Søren Nyegaard's property was home to 17 residents in three households at the time of the 1787 census. Nygaard resided in the building with his third wife Charlotte Lind, their one-year-old daughter, two daughters from his second marriage (aged 10 and 11), an apprentice and a maid. Ferdinand Ant.Heegaard, a retired customs officer, resided in the building with his wife Johanne Plato, an 11-year-old girl in their care and one maid. Christian Holm Flor (1736-1808), a reginemnt quarter master, resided in the building with his wife Anna Cathrine Hesselberg (1761-1837), their three children (aged one to three) and one maid. One of their (later) children was the educator and politician Christian Flor.

19th century
The property was later acquired by Peder Amunsen. His property was home to 19residents in three households in at the 1801 census. Amunsen resided in one of the apartments with his wife Christine Amunsen (née Fdatter), their 21-year-old son Amun Peder (helmsman), his 16-year-old niece Ane Johanne and one maid.  Hans Tønnesen  (1758-1807), another skipper, resided in another apartment with his wife Maren (née Jensdatter Juul, 1769–1822), their five children (aged one to 11), an 11-year-old niece, one maid and two lodgers.  Cathrine Plato, a 69-year-old widow, resided in the third apartment with one maid and one lodger.

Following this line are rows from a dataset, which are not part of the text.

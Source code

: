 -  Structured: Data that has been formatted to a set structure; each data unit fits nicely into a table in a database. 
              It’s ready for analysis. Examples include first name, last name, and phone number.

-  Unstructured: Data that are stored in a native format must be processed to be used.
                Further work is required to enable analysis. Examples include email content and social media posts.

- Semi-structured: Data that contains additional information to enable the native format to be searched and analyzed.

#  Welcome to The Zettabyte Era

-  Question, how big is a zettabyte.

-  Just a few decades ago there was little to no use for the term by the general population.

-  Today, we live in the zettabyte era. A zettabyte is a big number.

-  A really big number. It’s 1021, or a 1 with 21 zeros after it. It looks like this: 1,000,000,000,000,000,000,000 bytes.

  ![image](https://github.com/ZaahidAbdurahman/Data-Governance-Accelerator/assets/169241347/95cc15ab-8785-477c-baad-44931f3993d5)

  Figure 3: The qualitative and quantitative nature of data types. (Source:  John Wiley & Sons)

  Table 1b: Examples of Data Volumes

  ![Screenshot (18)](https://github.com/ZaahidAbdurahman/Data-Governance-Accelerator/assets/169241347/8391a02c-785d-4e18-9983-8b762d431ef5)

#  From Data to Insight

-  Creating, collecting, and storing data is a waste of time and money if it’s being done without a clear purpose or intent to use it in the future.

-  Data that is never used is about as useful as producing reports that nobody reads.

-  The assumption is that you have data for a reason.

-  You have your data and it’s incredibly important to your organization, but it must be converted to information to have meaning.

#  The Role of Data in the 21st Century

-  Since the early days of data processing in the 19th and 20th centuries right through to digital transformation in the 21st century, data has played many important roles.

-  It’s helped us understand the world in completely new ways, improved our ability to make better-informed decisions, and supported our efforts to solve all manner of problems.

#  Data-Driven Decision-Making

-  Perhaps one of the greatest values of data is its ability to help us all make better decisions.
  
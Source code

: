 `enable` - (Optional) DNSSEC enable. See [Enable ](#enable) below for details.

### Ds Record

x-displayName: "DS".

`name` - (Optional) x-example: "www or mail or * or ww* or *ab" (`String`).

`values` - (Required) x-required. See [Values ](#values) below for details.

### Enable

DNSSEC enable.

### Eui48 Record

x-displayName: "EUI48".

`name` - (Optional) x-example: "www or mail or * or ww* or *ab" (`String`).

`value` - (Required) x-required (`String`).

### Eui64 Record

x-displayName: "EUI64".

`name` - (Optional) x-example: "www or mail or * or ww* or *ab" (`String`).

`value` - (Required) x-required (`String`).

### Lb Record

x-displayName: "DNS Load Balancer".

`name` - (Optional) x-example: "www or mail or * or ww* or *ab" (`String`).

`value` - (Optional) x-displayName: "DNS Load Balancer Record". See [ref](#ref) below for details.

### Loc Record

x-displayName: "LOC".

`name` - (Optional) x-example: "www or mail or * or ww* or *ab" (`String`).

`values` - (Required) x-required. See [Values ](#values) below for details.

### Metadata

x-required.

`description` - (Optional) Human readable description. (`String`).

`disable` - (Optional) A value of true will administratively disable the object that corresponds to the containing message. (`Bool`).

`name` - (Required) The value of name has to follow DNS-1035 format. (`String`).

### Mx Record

The property was listed as No. 89 in the new cadastre of 1806. It was at that time still owned by Peder Ammondsen.

The property was home to 13 residents in three households at the 1834 census. Johan Dithlev Birch (1778-1850), a master goldsmith, resided in the building with his three children (aged 11 to 18), a housekeeper and a maid.  Niels Jørgensen, a courier at the Finance Department, resided in the building with his three children (aged five to 14) and a housekeeper.  Frederich Christian Amundsen, a customs officer, resided alone in the third apartment.

Birch's property was home to 11 residents in three households in 1840. Birch occupied both the ground floor and the first floor of the building in 1840. He lived there with two of his children and one maid.  Niels Jørgensen, a police officer, resided on the second floor with his three children (aged 11 to 20), his sister-in-law Sophie Magdalene Lytzen and one maid.  Frederik Christian Amundsen was still residing alone on the third floor.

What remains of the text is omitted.